TASK: Every line below that contains the word "Conduct" must be copied.

Collected data:
::::::::
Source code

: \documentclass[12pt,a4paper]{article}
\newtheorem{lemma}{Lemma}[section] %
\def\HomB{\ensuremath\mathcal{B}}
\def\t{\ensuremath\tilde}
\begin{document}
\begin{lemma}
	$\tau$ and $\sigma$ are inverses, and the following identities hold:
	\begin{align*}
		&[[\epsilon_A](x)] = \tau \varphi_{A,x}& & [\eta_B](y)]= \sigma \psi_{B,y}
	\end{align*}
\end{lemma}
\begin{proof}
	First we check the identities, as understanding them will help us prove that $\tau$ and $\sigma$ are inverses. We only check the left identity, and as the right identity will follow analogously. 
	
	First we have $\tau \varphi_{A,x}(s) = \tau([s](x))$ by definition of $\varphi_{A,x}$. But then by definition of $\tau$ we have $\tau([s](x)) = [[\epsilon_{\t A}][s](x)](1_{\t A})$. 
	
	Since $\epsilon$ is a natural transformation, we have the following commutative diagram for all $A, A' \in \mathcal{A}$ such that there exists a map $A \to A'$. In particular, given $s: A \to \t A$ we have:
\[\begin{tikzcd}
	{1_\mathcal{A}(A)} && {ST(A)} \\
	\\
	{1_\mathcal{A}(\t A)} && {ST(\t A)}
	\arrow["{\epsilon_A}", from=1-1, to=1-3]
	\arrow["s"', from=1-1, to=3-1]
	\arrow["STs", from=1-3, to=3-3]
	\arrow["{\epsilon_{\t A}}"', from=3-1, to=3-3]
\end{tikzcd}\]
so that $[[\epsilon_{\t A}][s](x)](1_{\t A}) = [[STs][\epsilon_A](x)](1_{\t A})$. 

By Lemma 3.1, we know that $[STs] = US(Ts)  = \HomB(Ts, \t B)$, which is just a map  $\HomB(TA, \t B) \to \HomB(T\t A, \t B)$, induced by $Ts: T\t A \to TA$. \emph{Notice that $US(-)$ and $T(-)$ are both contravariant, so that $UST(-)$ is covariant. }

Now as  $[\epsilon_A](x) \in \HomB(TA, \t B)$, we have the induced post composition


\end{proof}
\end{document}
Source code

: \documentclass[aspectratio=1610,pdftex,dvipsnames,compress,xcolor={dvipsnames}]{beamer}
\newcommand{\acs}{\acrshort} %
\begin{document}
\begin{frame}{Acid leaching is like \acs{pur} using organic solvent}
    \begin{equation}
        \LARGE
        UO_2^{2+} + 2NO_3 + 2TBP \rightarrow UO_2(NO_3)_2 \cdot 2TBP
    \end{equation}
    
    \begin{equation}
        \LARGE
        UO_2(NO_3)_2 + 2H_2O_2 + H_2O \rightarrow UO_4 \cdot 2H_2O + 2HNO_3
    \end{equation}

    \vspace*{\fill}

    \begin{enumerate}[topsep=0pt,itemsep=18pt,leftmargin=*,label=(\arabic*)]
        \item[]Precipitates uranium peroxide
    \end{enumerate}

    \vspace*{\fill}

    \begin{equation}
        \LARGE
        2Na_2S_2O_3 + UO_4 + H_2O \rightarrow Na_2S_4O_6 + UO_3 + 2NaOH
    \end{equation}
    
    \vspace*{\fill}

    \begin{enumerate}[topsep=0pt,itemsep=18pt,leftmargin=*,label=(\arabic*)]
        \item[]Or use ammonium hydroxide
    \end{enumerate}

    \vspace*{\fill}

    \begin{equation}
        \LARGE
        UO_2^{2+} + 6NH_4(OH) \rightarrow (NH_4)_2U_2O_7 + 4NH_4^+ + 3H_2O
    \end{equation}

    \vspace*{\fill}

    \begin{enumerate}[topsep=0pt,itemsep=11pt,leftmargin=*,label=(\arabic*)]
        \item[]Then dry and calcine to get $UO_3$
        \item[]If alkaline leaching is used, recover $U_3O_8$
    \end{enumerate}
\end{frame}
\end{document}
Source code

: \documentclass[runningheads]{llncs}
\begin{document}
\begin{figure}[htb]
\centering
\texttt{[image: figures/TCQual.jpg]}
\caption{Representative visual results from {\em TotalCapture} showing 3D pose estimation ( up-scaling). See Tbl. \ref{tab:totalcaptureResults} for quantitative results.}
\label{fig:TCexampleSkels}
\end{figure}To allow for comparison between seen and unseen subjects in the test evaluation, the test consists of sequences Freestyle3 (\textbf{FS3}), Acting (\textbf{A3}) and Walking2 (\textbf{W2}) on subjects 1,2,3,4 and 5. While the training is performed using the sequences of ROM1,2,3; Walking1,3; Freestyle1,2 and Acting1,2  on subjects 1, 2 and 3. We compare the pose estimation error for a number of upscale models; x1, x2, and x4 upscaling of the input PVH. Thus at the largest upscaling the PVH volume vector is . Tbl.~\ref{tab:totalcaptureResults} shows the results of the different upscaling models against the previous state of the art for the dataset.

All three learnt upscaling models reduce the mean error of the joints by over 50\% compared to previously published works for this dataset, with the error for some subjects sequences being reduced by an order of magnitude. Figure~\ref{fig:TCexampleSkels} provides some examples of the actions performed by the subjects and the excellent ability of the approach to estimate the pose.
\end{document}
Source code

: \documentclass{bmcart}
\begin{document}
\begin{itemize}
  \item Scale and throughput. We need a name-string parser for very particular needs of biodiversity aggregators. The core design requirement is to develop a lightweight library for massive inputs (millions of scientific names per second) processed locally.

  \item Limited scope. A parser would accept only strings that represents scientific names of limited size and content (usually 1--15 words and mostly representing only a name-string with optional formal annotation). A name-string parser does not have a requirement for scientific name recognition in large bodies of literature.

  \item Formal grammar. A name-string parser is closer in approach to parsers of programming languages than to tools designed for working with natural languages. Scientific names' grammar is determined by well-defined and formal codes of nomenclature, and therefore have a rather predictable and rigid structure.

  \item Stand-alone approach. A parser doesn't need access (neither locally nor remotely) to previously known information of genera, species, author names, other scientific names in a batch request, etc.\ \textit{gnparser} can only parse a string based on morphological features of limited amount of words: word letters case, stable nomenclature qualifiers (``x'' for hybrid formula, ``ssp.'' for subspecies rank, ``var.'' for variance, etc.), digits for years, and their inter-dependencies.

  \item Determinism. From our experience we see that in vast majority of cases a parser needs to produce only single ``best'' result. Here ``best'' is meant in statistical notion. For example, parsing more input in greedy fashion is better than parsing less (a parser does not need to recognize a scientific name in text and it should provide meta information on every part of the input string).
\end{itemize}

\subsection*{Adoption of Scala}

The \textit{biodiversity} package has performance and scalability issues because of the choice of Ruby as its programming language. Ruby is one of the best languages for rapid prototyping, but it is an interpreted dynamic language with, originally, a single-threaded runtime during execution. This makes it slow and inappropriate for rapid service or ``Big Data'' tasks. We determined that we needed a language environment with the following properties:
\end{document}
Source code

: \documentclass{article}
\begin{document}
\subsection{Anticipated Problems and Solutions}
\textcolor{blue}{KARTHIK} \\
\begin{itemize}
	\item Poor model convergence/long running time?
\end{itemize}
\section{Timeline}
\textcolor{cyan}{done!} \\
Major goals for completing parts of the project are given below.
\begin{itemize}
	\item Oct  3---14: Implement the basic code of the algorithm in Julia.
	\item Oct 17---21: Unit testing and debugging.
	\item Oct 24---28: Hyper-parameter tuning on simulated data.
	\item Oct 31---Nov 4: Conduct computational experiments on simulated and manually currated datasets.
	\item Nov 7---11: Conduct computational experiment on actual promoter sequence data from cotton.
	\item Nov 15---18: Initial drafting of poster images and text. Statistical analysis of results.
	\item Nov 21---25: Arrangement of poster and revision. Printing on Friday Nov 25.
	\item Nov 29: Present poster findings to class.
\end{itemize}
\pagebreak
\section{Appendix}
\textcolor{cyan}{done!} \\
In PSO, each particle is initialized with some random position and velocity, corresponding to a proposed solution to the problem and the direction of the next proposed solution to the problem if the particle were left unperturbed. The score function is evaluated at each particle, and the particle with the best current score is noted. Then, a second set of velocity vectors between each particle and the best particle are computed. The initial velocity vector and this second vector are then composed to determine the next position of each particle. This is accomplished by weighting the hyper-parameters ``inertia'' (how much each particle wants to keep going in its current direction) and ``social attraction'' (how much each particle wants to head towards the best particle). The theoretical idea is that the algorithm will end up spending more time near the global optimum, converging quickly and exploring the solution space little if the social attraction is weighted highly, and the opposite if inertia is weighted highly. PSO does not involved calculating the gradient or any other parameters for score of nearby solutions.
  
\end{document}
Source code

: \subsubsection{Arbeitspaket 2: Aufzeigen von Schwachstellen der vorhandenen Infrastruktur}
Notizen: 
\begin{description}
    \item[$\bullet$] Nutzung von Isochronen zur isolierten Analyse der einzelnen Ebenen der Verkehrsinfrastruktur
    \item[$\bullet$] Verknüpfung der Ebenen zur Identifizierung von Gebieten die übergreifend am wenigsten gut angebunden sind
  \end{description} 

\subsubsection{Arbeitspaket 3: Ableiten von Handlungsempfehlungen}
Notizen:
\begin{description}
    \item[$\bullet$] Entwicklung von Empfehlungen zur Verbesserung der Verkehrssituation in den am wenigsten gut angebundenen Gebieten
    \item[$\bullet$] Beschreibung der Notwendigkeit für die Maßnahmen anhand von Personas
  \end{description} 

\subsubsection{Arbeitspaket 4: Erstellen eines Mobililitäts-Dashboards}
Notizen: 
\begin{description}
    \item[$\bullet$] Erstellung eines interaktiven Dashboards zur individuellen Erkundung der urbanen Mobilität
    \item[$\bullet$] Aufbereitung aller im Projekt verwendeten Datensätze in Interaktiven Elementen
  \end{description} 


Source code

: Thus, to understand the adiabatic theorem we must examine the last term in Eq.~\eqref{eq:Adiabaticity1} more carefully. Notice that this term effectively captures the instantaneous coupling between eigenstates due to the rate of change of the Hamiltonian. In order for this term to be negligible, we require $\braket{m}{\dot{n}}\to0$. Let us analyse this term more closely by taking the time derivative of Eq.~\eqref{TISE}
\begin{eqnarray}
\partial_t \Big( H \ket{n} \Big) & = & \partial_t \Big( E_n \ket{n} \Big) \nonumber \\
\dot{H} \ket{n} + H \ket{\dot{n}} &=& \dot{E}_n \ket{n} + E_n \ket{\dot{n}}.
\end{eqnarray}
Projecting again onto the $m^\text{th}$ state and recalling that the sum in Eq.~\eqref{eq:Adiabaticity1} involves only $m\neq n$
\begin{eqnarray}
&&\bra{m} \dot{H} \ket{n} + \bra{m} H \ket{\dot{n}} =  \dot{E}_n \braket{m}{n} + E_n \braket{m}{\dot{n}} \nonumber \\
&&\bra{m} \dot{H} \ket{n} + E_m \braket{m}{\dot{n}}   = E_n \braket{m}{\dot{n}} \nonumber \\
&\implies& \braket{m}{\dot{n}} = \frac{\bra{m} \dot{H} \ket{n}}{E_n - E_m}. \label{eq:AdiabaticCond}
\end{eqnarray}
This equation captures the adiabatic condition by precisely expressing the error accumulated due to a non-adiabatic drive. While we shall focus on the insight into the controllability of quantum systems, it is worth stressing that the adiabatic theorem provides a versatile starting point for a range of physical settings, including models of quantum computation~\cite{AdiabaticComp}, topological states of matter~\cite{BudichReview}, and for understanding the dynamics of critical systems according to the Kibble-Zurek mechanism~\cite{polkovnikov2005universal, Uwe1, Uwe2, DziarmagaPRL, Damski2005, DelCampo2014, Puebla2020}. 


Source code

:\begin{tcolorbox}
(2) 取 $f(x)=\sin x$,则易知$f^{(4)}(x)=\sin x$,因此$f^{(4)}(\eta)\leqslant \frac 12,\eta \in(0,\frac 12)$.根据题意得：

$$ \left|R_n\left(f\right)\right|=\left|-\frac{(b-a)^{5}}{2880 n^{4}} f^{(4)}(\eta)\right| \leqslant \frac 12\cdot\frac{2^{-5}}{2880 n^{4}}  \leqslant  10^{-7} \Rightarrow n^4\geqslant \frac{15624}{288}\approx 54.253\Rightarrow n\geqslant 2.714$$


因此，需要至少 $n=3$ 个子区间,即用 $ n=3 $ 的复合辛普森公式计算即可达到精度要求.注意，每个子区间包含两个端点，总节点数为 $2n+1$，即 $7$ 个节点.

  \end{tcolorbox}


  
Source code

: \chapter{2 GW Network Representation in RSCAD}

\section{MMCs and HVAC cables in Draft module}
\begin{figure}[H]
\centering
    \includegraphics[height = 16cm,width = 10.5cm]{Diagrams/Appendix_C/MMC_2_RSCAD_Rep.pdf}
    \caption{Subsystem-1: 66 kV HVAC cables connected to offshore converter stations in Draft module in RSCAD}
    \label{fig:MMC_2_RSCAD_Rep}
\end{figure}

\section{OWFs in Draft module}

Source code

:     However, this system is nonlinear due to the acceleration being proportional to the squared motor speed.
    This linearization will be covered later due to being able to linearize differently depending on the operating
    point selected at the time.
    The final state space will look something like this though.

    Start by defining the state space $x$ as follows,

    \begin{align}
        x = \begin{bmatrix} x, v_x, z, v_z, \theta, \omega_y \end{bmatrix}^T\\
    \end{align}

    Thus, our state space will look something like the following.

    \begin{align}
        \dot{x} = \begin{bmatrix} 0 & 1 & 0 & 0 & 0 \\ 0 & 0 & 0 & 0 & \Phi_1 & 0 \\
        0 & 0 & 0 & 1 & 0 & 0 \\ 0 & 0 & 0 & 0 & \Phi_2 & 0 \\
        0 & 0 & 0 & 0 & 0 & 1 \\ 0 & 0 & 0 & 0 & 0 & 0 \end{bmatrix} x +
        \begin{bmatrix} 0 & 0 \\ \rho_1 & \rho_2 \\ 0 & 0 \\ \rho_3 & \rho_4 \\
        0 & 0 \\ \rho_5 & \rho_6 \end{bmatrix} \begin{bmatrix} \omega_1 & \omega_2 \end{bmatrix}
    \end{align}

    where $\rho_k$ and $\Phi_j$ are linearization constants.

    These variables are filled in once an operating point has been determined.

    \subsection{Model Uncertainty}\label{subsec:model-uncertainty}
::::::::
EXERCISE ANSWER:
	\item Oct 31---Nov 4: Conduct computational experiments on simulated and manually currated datasets.
	\item Nov 7---11: Conduct computational experiment on actual promoter sequence data from cotton.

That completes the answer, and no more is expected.